As a self-employed journalist, I’ve piloted through the bulk of the pandemic with government financial support and scraps of freelance work. But in the middle of Melbourne’s stage four lockdown, just a couple of months after 250 journalists were made redundant at the ABC, BuzzFeed News pulled out of Australia, and News Corp announced the closure of 112 regional print papers, I impossibly scored a full-time, permanent, dream job – via Zoom.

I probably wasn’t someone to get to know, or even the shiny new thing; I was my title and my email address

The interview was weird – I was ruffled by the chunk of hair that kept falling over my face as I peered down at my laptop (at least no one could see me wiping the sweat from my palms on the edge of my seat) – but that was nothing compared with my first day. No meeting room tours or coffee machine demonstrations, no chitchat or team lunch. I grinned at my screen during awkward virtual inductions, signed a few forms and clocked off. There were no hellos at 9, no goodbyes at 5. To most, I probably wasn’t someone to get to know, or even the shiny new thing; I was my title and my email address.

“Normally we’d all get in a room with a whiteboard for a few days straight,” my two-dimensional manager said of our new project. Instead, brainstorming was internalised over weeks. In meetings, quips about the weather or monotonous Melbourne weekends often crashed. Someone’s microphone would inevitably be busted, we’d cut each other off, and the lag nixed any banter attempts. Like millions around the world, it wasn’t long before I felt dejected by these synthetic interactions and showed signs of “Zoom fatigue”.

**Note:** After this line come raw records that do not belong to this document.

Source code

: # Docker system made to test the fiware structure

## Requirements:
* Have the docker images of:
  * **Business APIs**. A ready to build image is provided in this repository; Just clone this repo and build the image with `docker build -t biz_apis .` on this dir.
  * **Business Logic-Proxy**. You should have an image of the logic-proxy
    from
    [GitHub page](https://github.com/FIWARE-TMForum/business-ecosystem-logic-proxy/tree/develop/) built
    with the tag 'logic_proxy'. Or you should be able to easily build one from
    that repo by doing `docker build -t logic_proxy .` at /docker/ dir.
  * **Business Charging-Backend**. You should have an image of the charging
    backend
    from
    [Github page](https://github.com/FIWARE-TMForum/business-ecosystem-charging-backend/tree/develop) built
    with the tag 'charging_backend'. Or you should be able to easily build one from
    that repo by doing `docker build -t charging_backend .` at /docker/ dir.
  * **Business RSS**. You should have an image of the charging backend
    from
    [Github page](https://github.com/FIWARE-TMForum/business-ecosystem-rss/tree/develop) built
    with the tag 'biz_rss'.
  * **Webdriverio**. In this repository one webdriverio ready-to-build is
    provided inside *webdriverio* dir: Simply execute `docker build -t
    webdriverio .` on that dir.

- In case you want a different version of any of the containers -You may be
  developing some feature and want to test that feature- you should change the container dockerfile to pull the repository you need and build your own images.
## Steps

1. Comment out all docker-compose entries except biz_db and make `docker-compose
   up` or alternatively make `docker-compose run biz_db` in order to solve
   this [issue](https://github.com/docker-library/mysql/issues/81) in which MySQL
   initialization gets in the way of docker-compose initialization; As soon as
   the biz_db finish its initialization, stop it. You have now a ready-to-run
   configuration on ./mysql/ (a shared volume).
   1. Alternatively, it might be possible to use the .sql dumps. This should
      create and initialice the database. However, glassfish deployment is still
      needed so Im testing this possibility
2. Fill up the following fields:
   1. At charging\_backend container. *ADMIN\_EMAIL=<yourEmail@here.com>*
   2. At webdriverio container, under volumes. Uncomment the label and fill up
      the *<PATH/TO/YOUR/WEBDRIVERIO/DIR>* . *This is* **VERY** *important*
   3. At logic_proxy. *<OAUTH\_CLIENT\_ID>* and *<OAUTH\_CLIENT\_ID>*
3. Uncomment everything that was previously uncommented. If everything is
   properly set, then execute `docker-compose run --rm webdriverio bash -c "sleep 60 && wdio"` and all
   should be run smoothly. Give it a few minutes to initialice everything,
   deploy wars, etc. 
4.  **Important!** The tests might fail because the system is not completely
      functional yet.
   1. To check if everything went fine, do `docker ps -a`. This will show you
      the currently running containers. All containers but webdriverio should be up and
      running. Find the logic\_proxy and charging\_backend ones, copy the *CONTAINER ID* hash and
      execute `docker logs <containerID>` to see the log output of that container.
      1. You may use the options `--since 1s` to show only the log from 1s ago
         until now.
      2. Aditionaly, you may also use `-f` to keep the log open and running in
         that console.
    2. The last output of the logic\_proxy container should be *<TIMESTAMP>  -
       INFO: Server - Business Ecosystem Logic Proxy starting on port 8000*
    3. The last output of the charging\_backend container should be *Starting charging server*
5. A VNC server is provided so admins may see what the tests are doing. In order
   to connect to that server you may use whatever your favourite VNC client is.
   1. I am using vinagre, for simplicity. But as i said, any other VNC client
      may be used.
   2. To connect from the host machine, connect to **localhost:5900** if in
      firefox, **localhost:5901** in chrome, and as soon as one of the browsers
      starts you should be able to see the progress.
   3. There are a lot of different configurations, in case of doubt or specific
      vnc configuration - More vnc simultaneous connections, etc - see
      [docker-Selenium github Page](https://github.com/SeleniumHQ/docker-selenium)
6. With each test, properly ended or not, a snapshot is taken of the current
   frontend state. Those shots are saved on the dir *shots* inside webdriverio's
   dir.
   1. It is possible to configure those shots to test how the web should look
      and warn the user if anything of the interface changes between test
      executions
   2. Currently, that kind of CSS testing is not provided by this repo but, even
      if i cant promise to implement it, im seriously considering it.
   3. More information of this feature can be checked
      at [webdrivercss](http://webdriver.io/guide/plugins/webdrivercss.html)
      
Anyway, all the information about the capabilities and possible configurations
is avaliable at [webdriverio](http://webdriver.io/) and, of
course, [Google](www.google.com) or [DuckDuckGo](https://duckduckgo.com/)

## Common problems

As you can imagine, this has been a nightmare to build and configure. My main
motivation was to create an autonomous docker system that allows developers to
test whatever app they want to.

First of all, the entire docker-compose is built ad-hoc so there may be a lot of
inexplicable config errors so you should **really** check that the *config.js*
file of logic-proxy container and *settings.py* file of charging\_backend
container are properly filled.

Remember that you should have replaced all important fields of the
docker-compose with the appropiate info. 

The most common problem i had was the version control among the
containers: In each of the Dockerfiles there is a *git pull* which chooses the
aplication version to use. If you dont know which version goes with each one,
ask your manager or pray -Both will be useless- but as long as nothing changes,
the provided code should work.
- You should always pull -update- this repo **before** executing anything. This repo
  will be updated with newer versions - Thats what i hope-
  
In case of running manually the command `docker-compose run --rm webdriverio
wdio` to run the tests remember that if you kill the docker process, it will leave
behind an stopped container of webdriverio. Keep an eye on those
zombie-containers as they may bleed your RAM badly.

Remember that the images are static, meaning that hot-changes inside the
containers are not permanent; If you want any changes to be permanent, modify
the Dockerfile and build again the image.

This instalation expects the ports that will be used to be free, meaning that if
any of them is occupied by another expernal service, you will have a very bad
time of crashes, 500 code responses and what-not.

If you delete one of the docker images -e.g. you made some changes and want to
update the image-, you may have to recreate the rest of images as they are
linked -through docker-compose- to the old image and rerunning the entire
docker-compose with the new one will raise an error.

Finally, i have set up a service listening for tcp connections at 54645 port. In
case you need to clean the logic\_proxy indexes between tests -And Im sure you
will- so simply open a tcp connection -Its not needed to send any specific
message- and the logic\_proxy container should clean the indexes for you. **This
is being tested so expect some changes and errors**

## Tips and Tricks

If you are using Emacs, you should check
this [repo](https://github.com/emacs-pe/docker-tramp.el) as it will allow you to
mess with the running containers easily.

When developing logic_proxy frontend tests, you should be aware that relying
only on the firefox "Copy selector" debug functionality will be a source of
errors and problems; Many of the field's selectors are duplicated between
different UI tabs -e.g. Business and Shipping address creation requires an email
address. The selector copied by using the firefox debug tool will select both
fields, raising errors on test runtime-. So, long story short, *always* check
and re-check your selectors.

It’s not only the glaring screen and the artificial audio that wear our senses, the lack of “meta-communication” – like body language, gestures, and yeahs and uh-huhs that express agreement or understanding – on video chats sends our brains into overdrive. Without familiar social cues, we unconsciously work harder to identify or connect with something or someone. It is draining to stare unwaveringly into lifeless eye pixels. Heaven forbid we look out the window or glance at our phones.

Related: Melbourne lockdown has revealed my grey, irritable soul – and that's humbling | Martin McKenzie-Murray

My work relationships became friendly and comfortable, but there was little below the surface. I knew nothing about these people – they could have been highly intelligent avatars for all I knew. Some days I just wanted to know what they had for lunch, but that would’ve been a creepy subject line. We tried to break the ice with monthly Zoom games nights. The one I attended, in which randomly assigned teams clumsily played online Pictionary for an hour, was pretty cringey.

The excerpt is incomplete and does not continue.